A Reflection for the Memorial of St. Jerome, Priest and Doctor of the Church
Find today’s readings here.
“Then Job began to tear his cloak and cut off his hair. He cast himself prostrate upon the ground, and said, ‘Naked I came forth from my mother’s womb, and naked shall I go back again. The LORD gave and the LORD has taken away; blessed be the name of the LORD!’ In all this Job did not sin, nor did he say anything disrespectful of God.”
Would you curse God if you lost everything?
In our 21st-century world of instant gratification, we often believe that we are in control of our lives. It’s hard to imagine an inconvenienced existence when our desires have doorstep delivery.
But in today’s first reading, we meet a man that really did lose everything—his oxen, his donkeys, his servants, his sheep, his camels and all of his children. Everything he had worked for evaporates in a whiplash minute, and the triumphs of his life become irredeemable at a level beyond our imagination. I don’t think many of us can fully comprehend how Job must have felt after the hurricane of losses that struck him. After all, he was human, and humans sometimes think we are the “masters of our fates” and “captains of our souls.”
If Job’s success in life were to be graphed, then at the time we meet him, we would think the stock market had just crashed. We can’t even cite karma for this hurricane of losses, unraveling his progress like thunderous waves against a quiet shore. Job is “blameless and upright,” a model Christian. It's for this reason that God proposes him as a litmus test for unconditional faith in the first place.
After things fall apart, he still chooses to worship God. His devotion is unconditional. In a position of complete surrender with his body flat upon the earth, Job embraces life’s precarity with the words, “The Lord gave, and the Lord has taken away; blessed be the name of the Lord.”
The story of Job is a perfect illustration of how we cannot control the world around us; it also reminds us that we are susceptible daily to losing everything. But I want to talk about the real question at the heart of the story of Job, one which has confounded Christians for centuries: If success is the result of righteousness, then who wouldn’t be righteous? Would we resist cursing God if we lost everything, and would we truly love God for nothing?
Satan first asks this question to God when the two are setting up the terms and conditions for a divine bet that sets Job’s plot in motion. Satan wages that Job would curse God if his blessings were removed. Job has thus far been blessed with a wonderful life and prosperity as a result of his hard work, and though Satan pushes God’s buttons, he raises a fair point: God has put a fence around Job, insulating him from disaster and rewarding his industry. Who wouldn’t be faithful when doing so has made you rich beyond imagination?
So Job’s paradoxical response to losing everything has earned him a household name. Despite his devastating losses, Job defies Satan’s original prediction, who had told God, “put forth your hand and touch anything that he has, and surely he will blaspheme you to your face.” Job’s actions sing a different tune: I love God for who he is, not for what he gives me. I will love God for nothing.

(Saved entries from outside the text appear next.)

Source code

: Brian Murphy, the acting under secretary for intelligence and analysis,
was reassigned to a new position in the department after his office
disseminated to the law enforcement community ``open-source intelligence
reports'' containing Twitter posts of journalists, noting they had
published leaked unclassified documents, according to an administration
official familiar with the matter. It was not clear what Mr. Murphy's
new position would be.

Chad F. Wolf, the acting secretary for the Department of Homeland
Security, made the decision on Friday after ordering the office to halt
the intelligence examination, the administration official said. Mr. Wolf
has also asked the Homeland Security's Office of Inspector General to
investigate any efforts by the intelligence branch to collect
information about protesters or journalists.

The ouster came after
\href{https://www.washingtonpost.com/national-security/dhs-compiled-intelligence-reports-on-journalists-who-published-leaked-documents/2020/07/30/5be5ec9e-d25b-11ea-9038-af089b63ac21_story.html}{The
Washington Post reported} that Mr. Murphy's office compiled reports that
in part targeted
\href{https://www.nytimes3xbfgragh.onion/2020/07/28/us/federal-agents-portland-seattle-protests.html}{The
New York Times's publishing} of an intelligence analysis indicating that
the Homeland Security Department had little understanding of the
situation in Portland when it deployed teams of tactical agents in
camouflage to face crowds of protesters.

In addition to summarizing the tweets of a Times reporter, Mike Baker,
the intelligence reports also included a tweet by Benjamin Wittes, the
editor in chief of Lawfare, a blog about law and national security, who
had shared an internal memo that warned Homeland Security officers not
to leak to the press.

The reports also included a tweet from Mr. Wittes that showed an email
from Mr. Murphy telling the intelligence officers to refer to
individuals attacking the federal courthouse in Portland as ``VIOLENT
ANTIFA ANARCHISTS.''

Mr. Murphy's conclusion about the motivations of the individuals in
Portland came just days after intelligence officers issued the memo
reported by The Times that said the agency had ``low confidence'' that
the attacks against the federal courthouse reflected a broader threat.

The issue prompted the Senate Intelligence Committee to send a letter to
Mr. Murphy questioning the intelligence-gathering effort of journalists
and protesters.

Job’s righteous surrender to uncontrollable disasters that destroyed his life illustrates that our love for God must be unconditional. We must enter into daily conversation with surrender in order to meet our greater purpose: devotion to God. I challenge us today to focus on the burning questions revealed by the bet between God and Satan—Will we love God for nothing?—and hopefully, we can learn something valuable about ourselves. In an age of optimization, I also encourage us to take a closer look at this idea of “righteous surrender.” To be a Job means to love God no matter what, not only when God is good to us.